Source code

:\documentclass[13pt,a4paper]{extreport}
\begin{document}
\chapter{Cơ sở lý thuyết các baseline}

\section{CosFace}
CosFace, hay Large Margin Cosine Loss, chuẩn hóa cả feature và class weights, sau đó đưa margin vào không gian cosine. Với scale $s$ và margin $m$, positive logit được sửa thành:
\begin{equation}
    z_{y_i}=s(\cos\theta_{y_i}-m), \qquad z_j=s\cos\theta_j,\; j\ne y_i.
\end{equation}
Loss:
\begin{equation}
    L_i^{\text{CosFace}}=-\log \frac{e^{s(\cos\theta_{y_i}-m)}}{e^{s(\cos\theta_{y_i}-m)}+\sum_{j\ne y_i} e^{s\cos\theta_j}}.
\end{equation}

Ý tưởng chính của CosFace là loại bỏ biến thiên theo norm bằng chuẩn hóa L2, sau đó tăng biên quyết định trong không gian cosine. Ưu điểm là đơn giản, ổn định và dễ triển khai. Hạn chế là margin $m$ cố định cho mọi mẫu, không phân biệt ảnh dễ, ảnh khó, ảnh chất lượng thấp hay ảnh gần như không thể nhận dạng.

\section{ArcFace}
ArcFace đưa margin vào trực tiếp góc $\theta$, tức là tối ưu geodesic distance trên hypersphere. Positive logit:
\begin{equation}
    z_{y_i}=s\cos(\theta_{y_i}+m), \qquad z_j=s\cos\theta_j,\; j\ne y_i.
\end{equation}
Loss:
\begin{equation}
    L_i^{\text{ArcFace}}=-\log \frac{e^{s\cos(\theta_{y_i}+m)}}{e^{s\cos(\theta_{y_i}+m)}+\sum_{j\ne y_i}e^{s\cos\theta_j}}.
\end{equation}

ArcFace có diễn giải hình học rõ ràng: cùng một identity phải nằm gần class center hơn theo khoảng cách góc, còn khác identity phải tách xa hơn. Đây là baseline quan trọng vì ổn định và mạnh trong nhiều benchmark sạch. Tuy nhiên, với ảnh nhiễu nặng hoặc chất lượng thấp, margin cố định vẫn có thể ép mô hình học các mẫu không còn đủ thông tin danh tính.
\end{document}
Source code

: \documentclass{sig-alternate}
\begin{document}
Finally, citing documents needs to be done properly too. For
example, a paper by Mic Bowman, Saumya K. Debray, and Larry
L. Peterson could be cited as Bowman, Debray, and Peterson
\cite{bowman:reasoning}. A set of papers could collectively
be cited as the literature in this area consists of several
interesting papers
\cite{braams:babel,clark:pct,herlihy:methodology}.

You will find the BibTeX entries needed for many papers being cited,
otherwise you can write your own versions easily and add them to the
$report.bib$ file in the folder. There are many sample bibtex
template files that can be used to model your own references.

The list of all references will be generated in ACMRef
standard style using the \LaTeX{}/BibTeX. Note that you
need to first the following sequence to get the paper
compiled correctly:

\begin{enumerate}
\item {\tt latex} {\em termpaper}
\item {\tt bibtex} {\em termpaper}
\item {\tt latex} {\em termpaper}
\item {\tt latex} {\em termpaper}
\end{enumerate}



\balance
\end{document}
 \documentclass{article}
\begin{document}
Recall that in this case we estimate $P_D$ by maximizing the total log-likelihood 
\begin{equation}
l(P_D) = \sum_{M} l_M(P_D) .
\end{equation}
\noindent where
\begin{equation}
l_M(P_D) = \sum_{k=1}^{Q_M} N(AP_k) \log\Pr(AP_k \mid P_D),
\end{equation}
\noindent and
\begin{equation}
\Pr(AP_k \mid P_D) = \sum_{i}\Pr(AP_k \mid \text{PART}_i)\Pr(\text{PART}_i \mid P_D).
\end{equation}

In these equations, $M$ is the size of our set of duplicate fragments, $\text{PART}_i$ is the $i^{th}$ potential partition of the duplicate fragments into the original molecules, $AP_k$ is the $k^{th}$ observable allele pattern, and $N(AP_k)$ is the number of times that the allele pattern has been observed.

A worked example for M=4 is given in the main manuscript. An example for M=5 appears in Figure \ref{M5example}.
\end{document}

• • • • • • •

• TASK ITEM
Repeat the full set of records exactly.

• COMPLETED TASK
Source code

:\documentclass[13pt,a4paper]{extreport}
\begin{document}
\chapter{Cơ sở lý thuyết các baseline}

\section{CosFace}
CosFace, hay Large Margin Cosine Loss, chuẩn hóa cả feature và class weights, sau đó đưa margin vào không gian cosine. Với scale $s$ và margin $m$, positive logit được sửa thành:
\begin{equation}
    z_{y_i}=s(\cos\theta_{y_i}-m), \qquad z_j=s\cos\theta_j,\; j\ne y_i.
\end{equation}
Loss:
\begin{equation}
    L_i^{\text{CosFace}}=-\log \frac{e^{s(\cos\theta_{y_i}-m)}}{e^{s(\cos\theta_{y_i}-m)}+\sum_{j\ne y_i} e^{s\cos\theta_j}}.
\end{equation}

Ý tưởng chính của CosFace là loại bỏ biến thiên theo norm bằng chuẩn hóa L2, sau đó tăng biên quyết định trong không gian cosine. Ưu điểm là đơn giản, ổn định và dễ triển khai. Hạn chế là margin $m$ cố định cho mọi mẫu, không phân biệt ảnh dễ, ảnh khó, ảnh chất lượng thấp hay ảnh gần như không thể nhận dạng.

\section{ArcFace}
ArcFace đưa margin vào trực tiếp góc $\theta$, tức là tối ưu geodesic distance trên hypersphere. Positive logit:
\begin{equation}
    z_{y_i}=s\cos(\theta_{y_i}+m), \qquad z_j=s\cos\theta_j,\; j\ne y_i.
\end{equation}
Loss:
\begin{equation}
    L_i^{\text{ArcFace}}=-\log \frac{e^{s\cos(\theta_{y_i}+m)}}{e^{s\cos(\theta_{y_i}+m)}+\sum_{j\ne y_i}e^{s\cos\theta_j}}.
\end{equation}

ArcFace có diễn giải hình học rõ ràng: cùng một identity phải nằm gần class center hơn theo khoảng cách góc, còn khác identity phải tách xa hơn. Đây là baseline quan trọng vì ổn định và mạnh trong nhiều benchmark sạch. Tuy nhiên, với ảnh nhiễu nặng hoặc chất lượng thấp, margin cố định vẫn có thể ép mô hình học các mẫu không còn đủ thông tin danh tính.
\end{document}
Source code

: \documentclass{sig-alternate}
\begin{document}
Finally, citing documents needs to be done properly too. For
example, a paper by Mic Bowman, Saumya K. Debray, and Larry
L. Peterson could be cited as Bowman, Debray, and Peterson
\cite{bowman:reasoning}. A set of papers could collectively
be cited as the literature in this area consists of several
interesting papers
\cite{braams:babel,clark:pct,herlihy:methodology}.

You will find the BibTeX entries needed for many papers being cited,
otherwise you can write your own versions easily and add them to the
$report.bib$ file in the folder. There are many sample bibtex
template files that can be used to model your own references.

The list of all references will be generated in ACMRef
standard style using the \LaTeX{}/BibTeX. Note that you
need to first the following sequence to get the paper
compiled correctly:

\begin{enumerate}
\item {\tt latex} {\em termpaper}
\item {\tt bibtex} {\em termpaper}
\item {\tt latex} {\em termpaper}
\item {\tt latex} {\em termpaper}
\end{enumerate}



\balance
\end{document}
 \documentclass{article}
\begin{document}
Recall that in this case we estimate $P_D$ by maximizing the total log-likelihood 
\begin{equation}
l(P_D) = \sum_{M} l_M(P_D) .
\end{equation}
\noindent where
\begin{equation}
l_M(P_D) = \sum_{k=1}^{Q_M} N(AP_k) \log\Pr(AP_k \mid P_D),
\end{equation}
\noindent and
\begin{equation}
\Pr(AP_k \mid P_D) = \sum_{i}\Pr(AP_k \mid \text{PART}_i)\Pr(\text{PART}_i \mid P_D).
\end{equation}

In these equations, $M$ is the size of our set of duplicate fragments, $\text{PART}_i$ is the $i^{th}$ potential partition of the duplicate fragments into the original molecules, $AP_k$ is the $k^{th}$ observable allele pattern, and $N(AP_k)$ is the number of times that the allele pattern has been observed.

A worked example for M=4 is given in the main manuscript. An example for M=5 appears in Figure \ref{M5example}.
\end{document}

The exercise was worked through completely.